Saved entries:
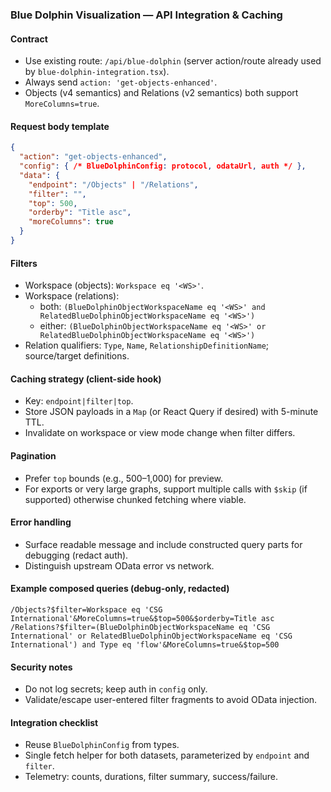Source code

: ### Blue Dolphin Visualization — API Integration & Caching

#### Contract
- Use existing route: `/api/blue-dolphin` (server action/route already used by `blue-dolphin-integration.tsx`).
- Always send `action: 'get-objects-enhanced'`.
- Objects (v4 semantics) and Relations (v2 semantics) both support `MoreColumns=true`.

#### Request body template
```json
{
  "action": "get-objects-enhanced",
  "config": { /* BlueDolphinConfig: protocol, odataUrl, auth */ },
  "data": {
    "endpoint": "/Objects" | "/Relations",
    "filter": "",
    "top": 500,
    "orderby": "Title asc",
    "moreColumns": true
  }
}
```

#### Filters
- Workspace (objects): `Workspace eq '<WS>'`.
- Workspace (relations):
  - both: `(BlueDolphinObjectWorkspaceName eq '<WS>' and RelatedBlueDolphinObjectWorkspaceName eq '<WS>')`
  - either: `(BlueDolphinObjectWorkspaceName eq '<WS>' or RelatedBlueDolphinObjectWorkspaceName eq '<WS>')`
- Relation qualifiers: `Type`, `Name`, `RelationshipDefinitionName`; source/target definitions.

#### Caching strategy (client-side hook)
- Key: `endpoint|filter|top`.
- Store JSON payloads in a `Map` (or React Query if desired) with 5-minute TTL.
- Invalidate on workspace or view mode change when filter differs.

#### Pagination
- Prefer `top` bounds (e.g., 500–1,000) for preview.
- For exports or very large graphs, support multiple calls with `$skip` (if supported) otherwise chunked fetching where viable.

#### Error handling
- Surface readable message and include constructed query parts for debugging (redact auth).
- Distinguish upstream OData error vs network.

#### Example composed queries (debug-only, redacted)
```text
/Objects?$filter=Workspace eq 'CSG International'&MoreColumns=true&$top=500&$orderby=Title asc
/Relations?$filter=(BlueDolphinObjectWorkspaceName eq 'CSG International' or RelatedBlueDolphinObjectWorkspaceName eq 'CSG International') and Type eq 'flow'&MoreColumns=true&$top=500
```

#### Security notes
- Do not log secrets; keep auth in `config` only.
- Validate/escape user-entered filter fragments to avoid OData injection.

#### Integration checklist
- Reuse `BlueDolphinConfig` from types.
- Single fetch helper for both datasets, parameterized by `endpoint` and `filter`.
- Telemetry: counts, durations, filter summary, success/failure.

| AIM OF THE EXERCISE |
From the entries above, print the lines beginning at the one with "- Store JSON" and stopping after the one with "- Validate/escape user-entered", exactly as written and with nothing else.

| SOLUTION FOR THIS PROBLEM |
- Store JSON payloads in a `Map` (or React Query if desired) with 5-minute TTL.
- Invalidate on workspace or view mode change when filter differs.

#### Pagination
- Prefer `top` bounds (e.g., 500–1,000) for preview.
- For exports or very large graphs, support multiple calls with `$skip` (if supported) otherwise chunked fetching where viable.

#### Error handling
- Surface readable message and include constructed query parts for debugging (redact auth).
- Distinguish upstream OData error vs network.

#### Example composed queries (debug-only, redacted)
```text
/Objects?$filter=Workspace eq 'CSG International'&MoreColumns=true&$top=500&$orderby=Title asc
/Relations?$filter=(BlueDolphinObjectWorkspaceName eq 'CSG International' or RelatedBlueDolphinObjectWorkspaceName eq 'CSG International') and Type eq 'flow'&MoreColumns=true&$top=500
```

#### Security notes
- Do not log secrets; keep auth in `config` only.
- Validate/escape user-entered filter fragments to avoid OData injection.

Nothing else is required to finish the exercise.